The Merredin tenure is considered prospective due to the presence of strong magnetic signatures, indicating presence of mafic-ultramafic and Banded Iron Formation (BIF) lithologies within a strongly metamorphosed margin of Yilgarn Craton granitoids. Presence of mafic granulite and BIF has been confirmed by previous tenement holders of the area.[1] Previous workers on the tenement area noted thick transported granitic sheetwash areas up to 23m thick obscuring the basement lithologies.[2] They noted enclaves of highly metamorphosed mafic and BIF units in the limited drilling that has been completed on the ground.
The magnetic units define a large fold closure in the 20m aerial magnetics dataset published by the Geological Survey of Western Australia (GSWA)[3] with 14.5km of the fold axis within the Merredin Project tenements. Late cross faults in a NE orientation cut the folded structure. A significant crustal scale shear/fault is interpreted in a NW trend through the tenure.

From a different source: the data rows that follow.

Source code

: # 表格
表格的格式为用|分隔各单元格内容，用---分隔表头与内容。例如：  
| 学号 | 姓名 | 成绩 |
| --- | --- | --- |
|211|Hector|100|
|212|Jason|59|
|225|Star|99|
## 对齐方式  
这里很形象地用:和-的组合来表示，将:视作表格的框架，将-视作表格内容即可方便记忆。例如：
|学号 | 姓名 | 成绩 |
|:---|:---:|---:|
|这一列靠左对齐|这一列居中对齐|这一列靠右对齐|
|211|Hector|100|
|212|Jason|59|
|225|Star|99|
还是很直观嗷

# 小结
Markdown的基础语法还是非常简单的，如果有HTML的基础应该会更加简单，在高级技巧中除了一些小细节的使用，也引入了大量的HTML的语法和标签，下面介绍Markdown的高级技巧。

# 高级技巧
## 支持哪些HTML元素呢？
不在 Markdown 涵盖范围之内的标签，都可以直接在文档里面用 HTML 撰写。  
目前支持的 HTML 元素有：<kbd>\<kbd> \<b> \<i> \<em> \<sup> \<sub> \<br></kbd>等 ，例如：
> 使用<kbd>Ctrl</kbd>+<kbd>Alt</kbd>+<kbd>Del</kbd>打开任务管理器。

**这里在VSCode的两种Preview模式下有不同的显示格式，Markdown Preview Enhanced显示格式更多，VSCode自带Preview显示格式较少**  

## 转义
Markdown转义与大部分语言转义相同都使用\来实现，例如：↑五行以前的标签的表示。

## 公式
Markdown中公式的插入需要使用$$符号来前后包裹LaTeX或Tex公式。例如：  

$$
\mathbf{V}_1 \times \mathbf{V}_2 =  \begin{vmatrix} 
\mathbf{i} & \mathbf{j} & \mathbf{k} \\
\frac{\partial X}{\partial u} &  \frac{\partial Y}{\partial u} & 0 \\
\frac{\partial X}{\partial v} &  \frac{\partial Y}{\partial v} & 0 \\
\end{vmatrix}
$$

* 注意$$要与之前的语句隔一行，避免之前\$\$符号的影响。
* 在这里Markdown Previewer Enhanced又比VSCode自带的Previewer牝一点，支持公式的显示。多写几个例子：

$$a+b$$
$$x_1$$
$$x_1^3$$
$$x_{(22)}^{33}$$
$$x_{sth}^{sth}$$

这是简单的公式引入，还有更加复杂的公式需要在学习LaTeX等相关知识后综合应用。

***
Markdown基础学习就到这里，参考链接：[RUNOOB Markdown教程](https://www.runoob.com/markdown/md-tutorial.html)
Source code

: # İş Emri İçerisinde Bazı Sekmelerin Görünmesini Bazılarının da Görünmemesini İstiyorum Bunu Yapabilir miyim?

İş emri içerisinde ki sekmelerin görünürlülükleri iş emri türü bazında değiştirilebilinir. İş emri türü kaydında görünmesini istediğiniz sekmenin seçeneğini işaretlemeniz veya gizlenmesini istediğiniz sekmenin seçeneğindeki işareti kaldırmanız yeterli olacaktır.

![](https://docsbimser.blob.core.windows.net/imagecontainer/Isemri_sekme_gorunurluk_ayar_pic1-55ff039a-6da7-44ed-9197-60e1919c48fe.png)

The combination of folding and faulting, in addition to the position marginal to large granitoids with suspected greenstone relicts, is a favourable geological setting for gold mineralisation. GSWA has characterised several of the surrounding granite units within the Sanukitoid series, increasing the prospectivity of the region for gold mineralisation. The Edna May gold deposit, 30km to the east, is hosted within a gneiss enclave of metamorphosed diorite alongside a major NW trending major crustal shear, adjacent to a granite classified as ‘probable sanukitoid’ by the GSWA study.[4] Sanukitoid granites represent A type granites from deep crustal melts, rather than highly fractionated I type granites. They are considered more likely to be associated with gold mineralising fluids than other granite types in the Yilgarn Craton.
Historically, high-grade metamorphic terranes in Western Australia have been considered less prospective for gold mineralisation. This view is based on the understanding that gold-bearing hydrothermal fluids are mostly mobilised and deposited at mid- to upper-crustal levels, typically under greenschist to lower amphibolite facies conditions. In contrast, deeper crustal rocks subjected to higher-grade metamorphism tend to undergo ductile deformation due to elevated temperatures and pressures, reducing their propensity to fracture, dilate and develop the structural pathways required for fluid flow and gold deposition.
Gold exploration during the past 25 years in Western Australia provides mounting evidence that gold mineralising events occurred later than peak metamorphic grade, with opportunity for mineralisation in a later event once the rocks are in a shallower crustal position, cooler and more brittle. Multiple known gold deposits in Western Australia are in high-grade metamorphic terranes, including Boddington Gold Mine and Katanning Gold Project in the Yilgarn Craton and Tropicana Gold Mine in the Plumridge Terrane.
[1] 2016; Fethers, G.; ‘Surrender Report E 70/3769 for the period 19 April 2010 to 14 April 2016, Bullamine Project, Western Australia’; DMPE WAMEX report A108990; Perth, Western Australia
[2] 2024; Karius, S.; ‘Final Surrender Report Burracoppin for the Period 15 July 2020 to 5 July 2024; DMPE WAMEX report A144620; Perth, Western Australia
[3] Brett, JW 2023, 20m magnetic merged grid of Western Australia 2023 version 1: Geological Survey of Western Australia, www.dmp.wa.gov.au/geophysics.
[4] Lowrey, JR, Smithies, RH, Champion, DC and Cassidy, KF 2023, Systematic classification of Yilgarn Craton granitic rocks: Geological Survey of Western Australia, Record 2023/12, 27p.